To make production cost effective, as well as ensuring health and welfare of the birds, specific diets should be formulated.

Slow food trend

The growing market for slow-growing broilers has been driven by two main factors: first, animal welfare. There is a belief that birds that grow slower are happier and healthier. It is from this standpoint that animal rights groups, e.g. the Global Animal Partnership (GAP) in the U.S., are putting pressure on food retail and service companies to only buy slow-grown chicken.

The second is taste and quality, where consumers are happy to pay more for a premium product. This fits with the rest of the slow food movement, where the use of traditional breeds of animal or varieties of plants sits alongside less intensive production methods. Accreditation bodies include GAP (U.S.), Royal Society for the Prevention of Cruelty to Animals (RSPCA) assured (U.K.), Label Rouge (France) and Better Life in the Netherlands, where already slow-growing broilers make up 25 to 30 percent of production.

Slow-growing breeds

Broilers bred specifically for the organic and free-range chicken markets have been available for some time. These are brown or colored birds, suited to a more traditional style of production. While fast-growing broilers do not perform as well in free-range systems, these rustic birds perform equally outside and in.
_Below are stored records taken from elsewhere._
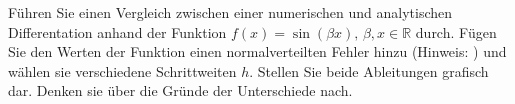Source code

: \begin{aufg}[0]
Führen Sie einen Vergleich zwischen einer numerischen und analytischen Differentation anhand der Funktion  $f(x)=\sin(\beta x),\, \beta,x \in \mathbb{R}$ durch.
Fügen Sie  den Werten der Funktion einen normalverteilten Fehler hinzu (Hinweis: ) und wählen sie verschiedene Schrittweiten $h$.
Stellen Sie beide Ableitungen grafisch dar. Denken sie über die Gründe der Unterschiede nach.
\end{aufg}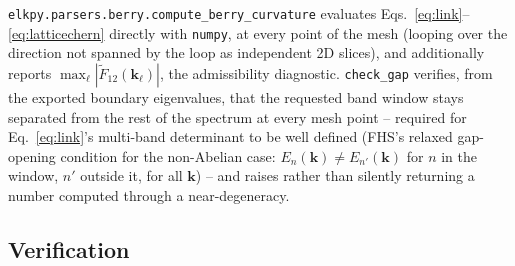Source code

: \documentclass[11pt]{article}
\begin{document}
\texttt{elkpy.parsers.berry.compute\_berry\_curvature} evaluates
Eqs.~\eqref{eq:link}--\eqref{eq:latticechern} directly with \texttt{numpy}, at every
point of the mesh (looping over the direction not spanned by the loop as independent
2D slices), and additionally reports $\max_\ell |\tilde F_{12}(\mathbf k_\ell)|$, the
admissibility diagnostic. \texttt{check\_gap} verifies, from the exported boundary
eigenvalues, that the requested band window stays separated from the rest of the
spectrum at every mesh point -- required for Eq.~\eqref{eq:link}'s multi-band
determinant to be well defined (FHS's relaxed gap-opening condition for the
non-Abelian case: $E_n(\mathbf k) \ne E_{n'}(\mathbf k)$ for $n$ in the window,
$n'$ outside it, for all $\mathbf k$) -- and raises rather than silently returning a
number computed through a near-degeneracy.

\subsection{Verification}
\end{document}
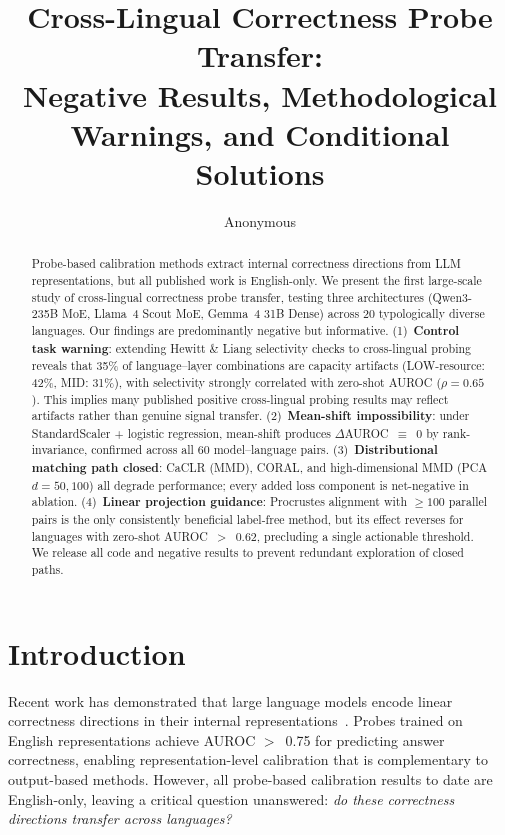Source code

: \documentclass[11pt,a4paper]{article}
\title{Cross-Lingual Correctness Probe Transfer:\\Negative Results, Methodological Warnings, and Conditional Solutions}
\author{Anonymous}
\begin{document}
\maketitle

\begin{abstract}
Probe-based calibration methods extract internal correctness directions from LLM representations, but all published work is English-only.
We present the first large-scale study of cross-lingual correctness probe transfer, testing three architectures (Qwen3-235B MoE, Llama~4 Scout MoE, Gemma~4 31B Dense) across 20 typologically diverse languages.
Our findings are predominantly negative but informative.
(1)~\textbf{Control task warning}: extending Hewitt \& Liang selectivity checks to cross-lingual probing reveals that 35\% of language--layer combinations are capacity artifacts (LOW-resource: 42\%, MID: 31\%), with selectivity strongly correlated with zero-shot AUROC ($\rho{=}0.65$). This implies many published positive cross-lingual probing results may reflect artifacts rather than genuine signal transfer.
(2)~\textbf{Mean-shift impossibility}: under StandardScaler + logistic regression, mean-shift produces $\Delta$AUROC~$\equiv$~0 by rank-invariance, confirmed across all 60 model--language pairs.
(3)~\textbf{Distributional matching path closed}: CaCLR (MMD), CORAL, and high-dimensional MMD (PCA $d{=}50,100$) all degrade performance; every added loss component is net-negative in ablation.
(4)~\textbf{Linear projection guidance}: Procrustes alignment with ${\geq}100$ parallel pairs is the only consistently beneficial label-free method, but its effect reverses for languages with zero-shot AUROC~$>$~0.62, precluding a single actionable threshold.
We release all code and negative results to prevent redundant exploration of closed paths.
\end{abstract}

\section{Introduction}
\label{sec:intro}

Recent work has demonstrated that large language models encode linear correctness directions in their internal representations~\cite{miao2026coral,burns2023discovering}.
Probes trained on English representations achieve AUROC $>$~0.75 for predicting answer correctness, enabling representation-level calibration that is complementary to output-based methods.
However, all probe-based calibration results to date are English-only, leaving a critical question unanswered: \emph{do these correctness directions transfer across languages?}
\end{document}
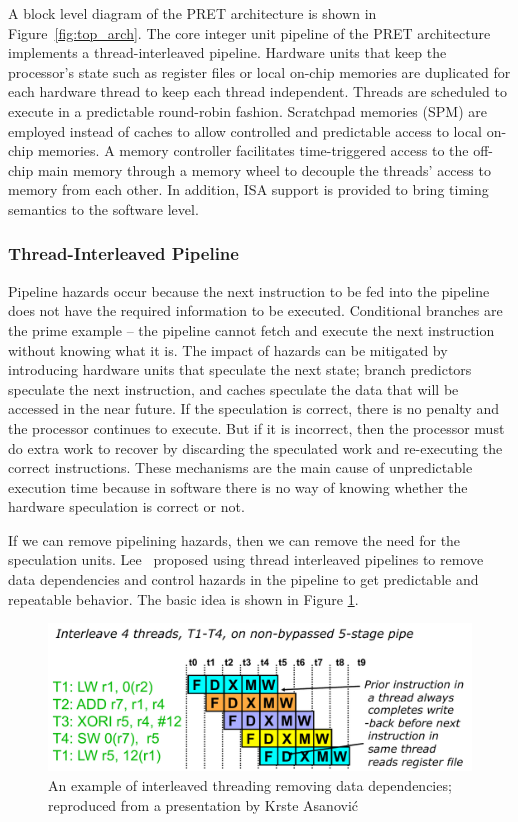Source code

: \documentclass[times, 10pt,twocolumn]{article}
\begin{document}
A block level diagram of the PRET architecture is shown in Figure~\ref{fig:top_arch}. The core integer unit pipeline of the PRET architecture implements a thread-interleaved pipeline. Hardware units that keep the processor's state such as register files or local on-chip memories are duplicated for each hardware thread to keep each thread independent. Threads are scheduled to execute in a predictable round-robin fashion. Scratchpad memories (SPM)\cite{Banakar2002} are employed instead of caches to allow controlled and predictable access to local on-chip memories. A memory controller facilitates time-triggered access to the off-chip main memory through a memory wheel to decouple the threads' access to memory from each other. In addition, ISA support is provided to bring timing semantics to the software level.

\subsubsection {Thread-Interleaved Pipeline}
Pipeline hazards occur because the next instruction to be fed into the pipeline does not have the required information to be executed. Conditional branches are the prime example -- the pipeline cannot fetch and execute the next instruction without knowing what it is. The impact of hazards can be mitigated by introducing hardware units that speculate the next state; branch predictors speculate the next instruction, and caches speculate the data that will be accessed in the near future. If the speculation is correct, there is no penalty and the processor continues to execute. But if it is incorrect, then the processor must do extra work to recover by discarding the speculated work and re-executing the correct instructions. These mechanisms are the main cause of unpredictable execution time because in software there is no way of knowing whether the hardware speculation is correct or not. 

If we can remove pipelining hazards, then we can remove the need for the speculation units. Lee~\cite{lee1987pipeline1} proposed using thread interleaved pipelines to remove data dependencies and control hazards in the pipeline to get predictable and repeatable behavior. The basic idea is shown in Figure \ref{fig:int_pipe}. 
\begin{figure}[ht]
  \centering
  \includegraphics[scale=.35]{./images/interleavedpipeline.pdf}
  \caption{An example of interleaved threading removing data dependencies; reproduced from a presentation by Krste Asanovi\'{c}}
  \label{fig:int_pipe}
\end{figure}
\end{document}

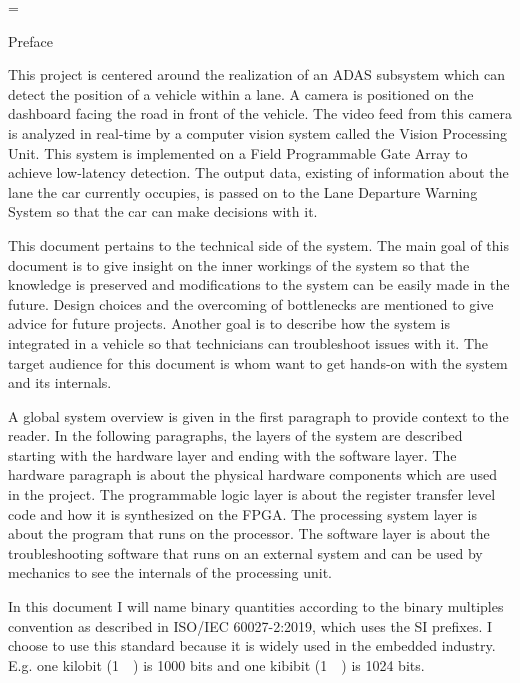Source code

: \documentclass{matthijs}
\begin{document}
	\emergencystretch=\maxdimen

	\begin{hoofdstuk}{Preface}

		This project is centered around the realization of an ADAS subsystem which can detect the position of a vehicle within a lane.
		A camera is positioned on the dashboard facing the road in front of the vehicle.
		The video feed from this camera is analyzed in real-time by a computer vision system called the Vision Processing Unit.
		This system is implemented on a Field Programmable Gate Array to achieve low-latency detection.
		The output data, existing of information about the lane the car currently occupies, is passed on to the Lane Departure Warning System so that the car can make decisions with it.

		\bigskip

		This document pertains to the technical side of the system.
		The main goal of this document is to give insight on the inner workings of the system so that the knowledge is preserved and modifications to the system can be easily made in the future.
		Design choices and the overcoming of bottlenecks are mentioned to give advice for future projects.
		Another goal is to describe how the system is integrated in a vehicle so that technicians can troubleshoot issues with it.
		The target audience for this document is whom want to get hands-on with the system and its internals.

		\bigskip

		A global system overview is given in the first paragraph to provide context to the reader.
		In the following paragraphs, the layers of the system are described starting with the hardware layer and ending with the software layer.
		The hardware paragraph is about the physical hardware components which are used in the project.
		The programmable logic layer is about the register transfer level code and how it is synthesized on the FPGA.
		The processing system layer is about the program that runs on the processor.
		The software layer is about the troubleshooting software that runs on an external system and can be used by mechanics to see the internals of the processing unit.

		\bigskip

		In this document I will name binary quantities according to the binary multiples convention as described in ISO/IEC 60027-2:2019, which uses the SI prefixes.
		I choose to use this standard because it is widely used in the embedded industry.
		E.g. one kilobit (\qty{1}{\kilo\bit}) is 1000 bits and one kibibit (\qty{1}{\kibi\bit}) is 1024 bits.

	\end{hoofdstuk}
\end{document}
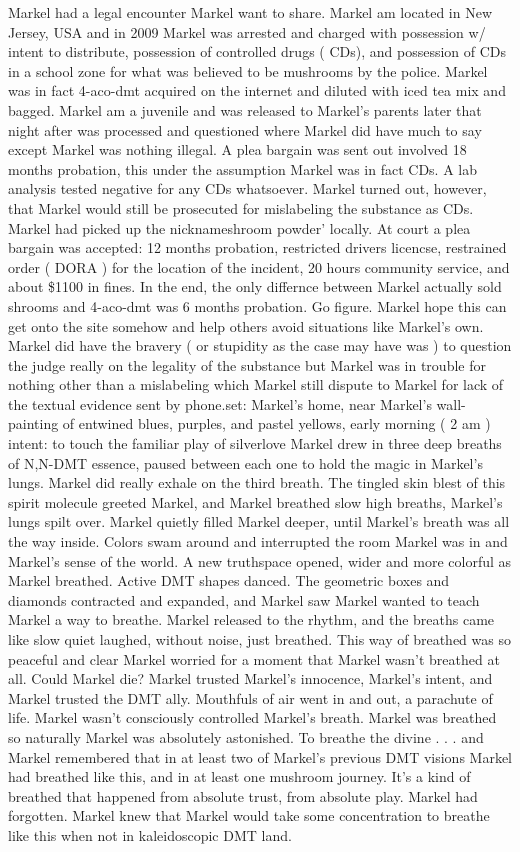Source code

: \documentclass[12pt]{book}
\begin{document}
Markel had a legal encounter Markel want to share. Markel am located in New Jersey, USA and in 2009 Markel was arrested and charged with possession w/ intent to distribute, possession of controlled drugs ( CDs), and possession of CDs in a school zone for what was believed to be mushrooms by the police. Markel was in fact 4-aco-dmt acquired on the internet and diluted with iced tea mix and bagged. Markel am a juvenile and was released to Markel's parents later that night after was processed and questioned where Markel did have much to say except Markel was nothing illegal. A plea bargain was sent out involved 18 months probation, this under the assumption Markel was in fact CDs. A lab analysis tested negative for any CDs whatsoever. Markel turned out, however, that Markel would still be prosecuted for mislabeling the substance as CDs. Markel had picked up the nicknameshroom powder' locally. At court a plea bargain was accepted: 12 months probation, restricted drivers licencse, restrained order ( DORA ) for the location of the incident, 20 hours community service, and about \$1100 in fines. In the end, the only differnce between Markel actually sold shrooms and 4-aco-dmt was 6 months probation. Go figure. Markel hope this can get onto the site somehow and help others avoid situations like Markel's own. Markel did have the bravery ( or stupidity as the case may have was ) to question the judge really on the legality of the substance but Markel was in trouble for nothing other than a mislabeling which Markel still dispute to Markel for lack of the textual evidence sent by phone.set: Markel's home, near Markel's wall-painting of entwined blues, purples, and pastel yellows, early morning ( 2 am ) intent: to touch the familiar play of silverlove Markel drew in three deep breaths of N,N-DMT essence, paused between each one to hold the magic in Markel's lungs. Markel did really exhale on the third breath. The tingled skin blest of this spirit molecule greeted Markel, and Markel breathed slow high breaths, Markel's lungs spilt over. Markel quietly filled Markel deeper, until Markel's breath was all the way inside. Colors swam around and interrupted the room Markel was in and Markel's sense of the world. A new truthspace opened, wider and more colorful as Markel breathed. Active DMT shapes danced. The geometric boxes and diamonds contracted and expanded, and Markel saw Markel wanted to teach Markel a way to breathe. Markel released to the rhythm, and the breaths came like slow quiet laughed, without noise, just breathed. This way of breathed was so peaceful and clear Markel worried for a moment that Markel wasn't breathed at all. Could Markel die? Markel trusted Markel's innocence, Markel's intent, and Markel trusted the DMT ally. Mouthfuls of air went in and out, a parachute of life. Markel wasn't consciously controlled Markel's breath. Markel was breathed so naturally Markel was absolutely astonished. To breathe the divine . . .   and Markel remembered that in at least two of Markel's previous DMT visions Markel had breathed like this, and in at least one mushroom journey. It's a kind of breathed that happened from absolute trust, from absolute play. Markel had forgotten. Markel knew that Markel would take some concentration to breathe like this when not in kaleidoscopic DMT land. 
\end{document}
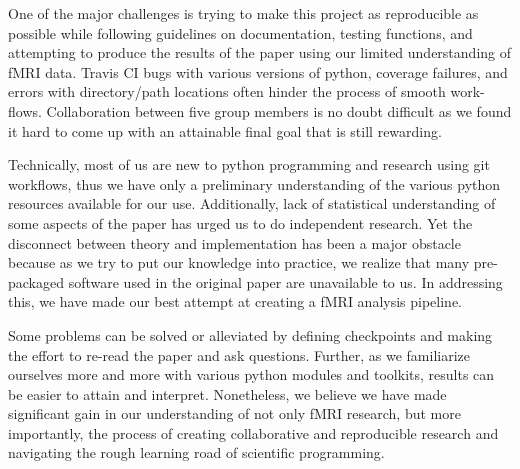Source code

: \documentclass[11pt]{article}
\begin{document}
\par \indent One of the major challenges is trying to make this project as 
reproducible as possible while following guidelines on documentation, testing 
functions, and attempting to produce the results of the paper using our limited
understanding of fMRI data. Travis CI bugs with various versions of python, 
coverage failures, and errors with directory/path locations often hinder the 
process of smooth work-flows. Collaboration between five group members is no 
doubt difficult as we found it hard to come up with an attainable final goal 
that is still rewarding. 
\par Technically, most of us are new to python programming and research using 
git workflows, thus we have only a preliminary understanding of the various 
python resources available for our use. Additionally, lack of statistical 
understanding of some aspects of the paper has urged us to do independent 
research. Yet the disconnect between theory and implementation has been a major 
obstacle because as we try to put our knowledge into practice, we realize that
many pre-packaged software used in the original paper are unavailable to us. 
In addressing this, we have made our best attempt at creating a fMRI analysis 
pipeline. 
\par Some problems can be solved or alleviated by defining checkpoints and making
the effort to re-read the paper and ask questions. Further, as we familiarize 
ourselves more and more  with various python modules and toolkits, results can 
be easier to attain and interpret. Nonetheless, we believe we have made 
significant gain in our understanding of not only fMRI research, but more 
importantly, the process of creating collaborative and reproducible research and
navigating the rough learning road of scientific programming. 



\end{document}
In some cases, the male and female parent stock are brown while, for others, a brown female is crossed with a standard white male broiler. In this case, the growth rates and carcass conformation are intermediate.

As standard commercial breeds have gotten heavier, the breast meat yield has increased (~30 percent) — fitting with the demand for white meat. Older style breeds have a very different carcass confirmation, with 10 percent less breast meat but larger legs and wings.

Comparing Meat Yields Slow Growing Broilers

Compared with modern commercial breeds, slower-growing breeds have lower carcass and breast meat yields. | Tatijana Fisher, University of Kentucky

Broiler performance objectives

In standard commercial broiler production, birds are grown for about 39 days, dependent on their destined end product. However, slower-growing birds are kept for significantly longer:

  • Indoor: More than 49 days
  • Free range: More than 56 days
  • Organic: More than 70 days

The exact production period will be dependent on any accreditation scheme producers are part of, as well as the market into which they will be sold.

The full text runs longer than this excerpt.